Le rendez-vous sur les retraites qu’a commencé de préparer Xavier Bertrand cette semaine ne laisse pas augurer d’une grande créativité. Les vieilles recettes ont la vie dure. Hausse des cotisations (un véritable épouvantail parce qu’immédiatement douloureuse), baisse des prestations et allongement de la durée de cotisation (la plus prisée parce que la plus indolore) sont au menu des discussions sans, encore une fois, qu’une réflexion globale ait menée sur les modes de financement de notre protection sociale en y intégrant une remise à plat de la fiscalité (un enjeu de taille). Autrement dit, sans qu’ait été achevée au préalable la Revue Générale des Prélèvements Obligatoires (RPGO) en cours. A quoi peut bien mener cette RPGO si les sujets sont traités ainsi de façon cloisonnée, déconnectés les uns des autres ? Si des choix sont faits par ailleurs en matière d’assurance-vieillesse, qui constitue une part non négligeable de ces prélèvements obligatoires ? Tout cela manque encore une fois de vision d’ensemble et il est regrettable que de nouvelles sources de financement comme la TVA sociale fasse l’objet d’un renoncement sans expérimentation (plutôt que de consacrer des milliards d’euros au paquet fiscal, il aurait été peut-être plus ingénieux de les consacrer à expérimenter une TVA sociale "à prélèvements constants").

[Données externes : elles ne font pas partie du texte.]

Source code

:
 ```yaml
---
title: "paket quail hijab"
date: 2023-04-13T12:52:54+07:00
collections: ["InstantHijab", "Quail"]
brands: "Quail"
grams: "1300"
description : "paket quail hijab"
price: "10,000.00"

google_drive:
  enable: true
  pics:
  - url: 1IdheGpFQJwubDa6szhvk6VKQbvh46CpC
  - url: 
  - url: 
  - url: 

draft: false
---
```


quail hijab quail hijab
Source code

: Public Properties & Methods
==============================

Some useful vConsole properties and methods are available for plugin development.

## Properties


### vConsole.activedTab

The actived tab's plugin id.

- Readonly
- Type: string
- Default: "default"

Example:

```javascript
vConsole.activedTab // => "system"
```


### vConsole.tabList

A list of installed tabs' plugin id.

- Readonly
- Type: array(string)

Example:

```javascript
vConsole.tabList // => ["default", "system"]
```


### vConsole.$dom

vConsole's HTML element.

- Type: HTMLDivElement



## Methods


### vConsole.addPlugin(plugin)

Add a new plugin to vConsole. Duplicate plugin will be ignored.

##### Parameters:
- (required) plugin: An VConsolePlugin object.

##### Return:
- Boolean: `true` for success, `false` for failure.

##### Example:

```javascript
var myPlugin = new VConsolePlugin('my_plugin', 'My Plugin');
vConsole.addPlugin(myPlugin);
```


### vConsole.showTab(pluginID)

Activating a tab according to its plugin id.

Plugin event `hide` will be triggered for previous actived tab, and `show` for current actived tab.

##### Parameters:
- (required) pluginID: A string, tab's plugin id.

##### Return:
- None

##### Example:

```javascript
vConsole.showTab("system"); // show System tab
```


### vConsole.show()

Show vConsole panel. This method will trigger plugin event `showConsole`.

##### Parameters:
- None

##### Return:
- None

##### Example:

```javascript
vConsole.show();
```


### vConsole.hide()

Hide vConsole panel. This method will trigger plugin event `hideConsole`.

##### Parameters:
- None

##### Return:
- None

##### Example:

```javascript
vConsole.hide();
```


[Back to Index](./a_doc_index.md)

Cela manque aussi de cohérence à tout le moins. Le gouvernement veut mettre sur la table des négociations les avantages familiaux (majoration de 10 % pour les parents de 3 enfants et plus, majoration de la durée de cotisation de 2 ans sous réserve d’interruption d’activité). Je m’étonne (c’est un euphémisme) d’une telle contradiction. Alors que la réforme de 2003 a confirmé le choix de la répartition pour nos régimes de retraite, il serait pour le moins paradoxal et même scandaleux qu’un système qui se réclame de la solidarité entre les générations (la définition même du régime par répartition) rogne les avantages de ceux qui contribuent de façon essentielle à cette solidarité en assurant le renouvellement desdites générations.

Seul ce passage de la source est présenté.